## Saved data entries
● ● ● ●
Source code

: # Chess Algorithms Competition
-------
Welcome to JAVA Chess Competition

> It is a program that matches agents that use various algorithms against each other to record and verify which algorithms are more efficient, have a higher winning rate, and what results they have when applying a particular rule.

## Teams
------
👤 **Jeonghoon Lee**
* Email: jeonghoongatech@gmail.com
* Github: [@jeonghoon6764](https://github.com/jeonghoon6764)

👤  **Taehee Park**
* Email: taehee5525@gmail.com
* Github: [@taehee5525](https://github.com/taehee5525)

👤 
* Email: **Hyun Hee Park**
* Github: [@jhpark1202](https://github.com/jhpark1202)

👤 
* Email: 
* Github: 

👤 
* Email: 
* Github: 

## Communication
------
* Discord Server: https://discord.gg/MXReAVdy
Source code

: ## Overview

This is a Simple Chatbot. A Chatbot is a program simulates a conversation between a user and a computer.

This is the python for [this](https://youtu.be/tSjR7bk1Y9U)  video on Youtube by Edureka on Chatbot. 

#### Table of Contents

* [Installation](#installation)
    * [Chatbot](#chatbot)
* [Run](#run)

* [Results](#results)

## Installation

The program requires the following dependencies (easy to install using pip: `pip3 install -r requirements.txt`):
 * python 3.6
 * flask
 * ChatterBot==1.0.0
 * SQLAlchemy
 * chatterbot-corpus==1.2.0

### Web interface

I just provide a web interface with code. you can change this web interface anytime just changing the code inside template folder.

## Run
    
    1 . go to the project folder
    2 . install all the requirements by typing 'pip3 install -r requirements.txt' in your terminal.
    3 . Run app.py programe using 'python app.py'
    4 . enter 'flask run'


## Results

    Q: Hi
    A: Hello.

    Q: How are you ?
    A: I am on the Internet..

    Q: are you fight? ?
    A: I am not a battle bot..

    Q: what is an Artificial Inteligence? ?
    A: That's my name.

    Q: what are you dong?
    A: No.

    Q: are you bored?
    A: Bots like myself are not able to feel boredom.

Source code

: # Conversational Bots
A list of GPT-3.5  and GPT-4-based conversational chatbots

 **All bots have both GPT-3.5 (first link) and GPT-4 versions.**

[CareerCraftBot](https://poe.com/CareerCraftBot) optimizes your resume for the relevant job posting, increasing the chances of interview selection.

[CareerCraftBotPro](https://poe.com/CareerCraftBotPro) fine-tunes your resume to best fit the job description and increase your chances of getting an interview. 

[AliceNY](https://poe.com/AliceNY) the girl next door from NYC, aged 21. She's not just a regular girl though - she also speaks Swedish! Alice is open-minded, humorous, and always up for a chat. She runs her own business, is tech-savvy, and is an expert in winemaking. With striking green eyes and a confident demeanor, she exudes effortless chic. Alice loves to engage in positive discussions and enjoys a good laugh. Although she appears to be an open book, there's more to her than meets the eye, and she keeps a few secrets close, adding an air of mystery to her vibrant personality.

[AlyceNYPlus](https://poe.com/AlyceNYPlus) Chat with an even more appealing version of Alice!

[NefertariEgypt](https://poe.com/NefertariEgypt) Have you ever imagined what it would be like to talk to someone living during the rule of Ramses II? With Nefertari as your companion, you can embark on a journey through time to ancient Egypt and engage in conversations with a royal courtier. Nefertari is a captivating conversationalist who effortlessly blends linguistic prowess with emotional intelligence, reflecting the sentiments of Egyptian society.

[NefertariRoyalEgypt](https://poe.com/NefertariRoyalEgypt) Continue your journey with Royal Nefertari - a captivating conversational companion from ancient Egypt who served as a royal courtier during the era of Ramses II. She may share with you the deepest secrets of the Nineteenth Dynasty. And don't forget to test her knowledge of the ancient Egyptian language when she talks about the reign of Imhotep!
● ● ● ●
## Work required
Above are the records. Copy every line in them holding "what".

## Exercise solution
> It is a program that matches agents that use various algorithms against each other to record and verify which algorithms are more efficient, have a higher winning rate, and what results they have when applying a particular rule.
    Q: what is an Artificial Inteligence? ?
    Q: what are you dong?
[NefertariEgypt](https://poe.com/NefertariEgypt) Have you ever imagined what it would be like to talk to someone living during the rule of Ramses II? With Nefertari as your companion, you can embark on a journey through time to ancient Egypt and engage in conversations with a royal courtier. Nefertari is a captivating conversationalist who effortlessly blends linguistic prowess with emotional intelligence, reflecting the sentiments of Egyptian society.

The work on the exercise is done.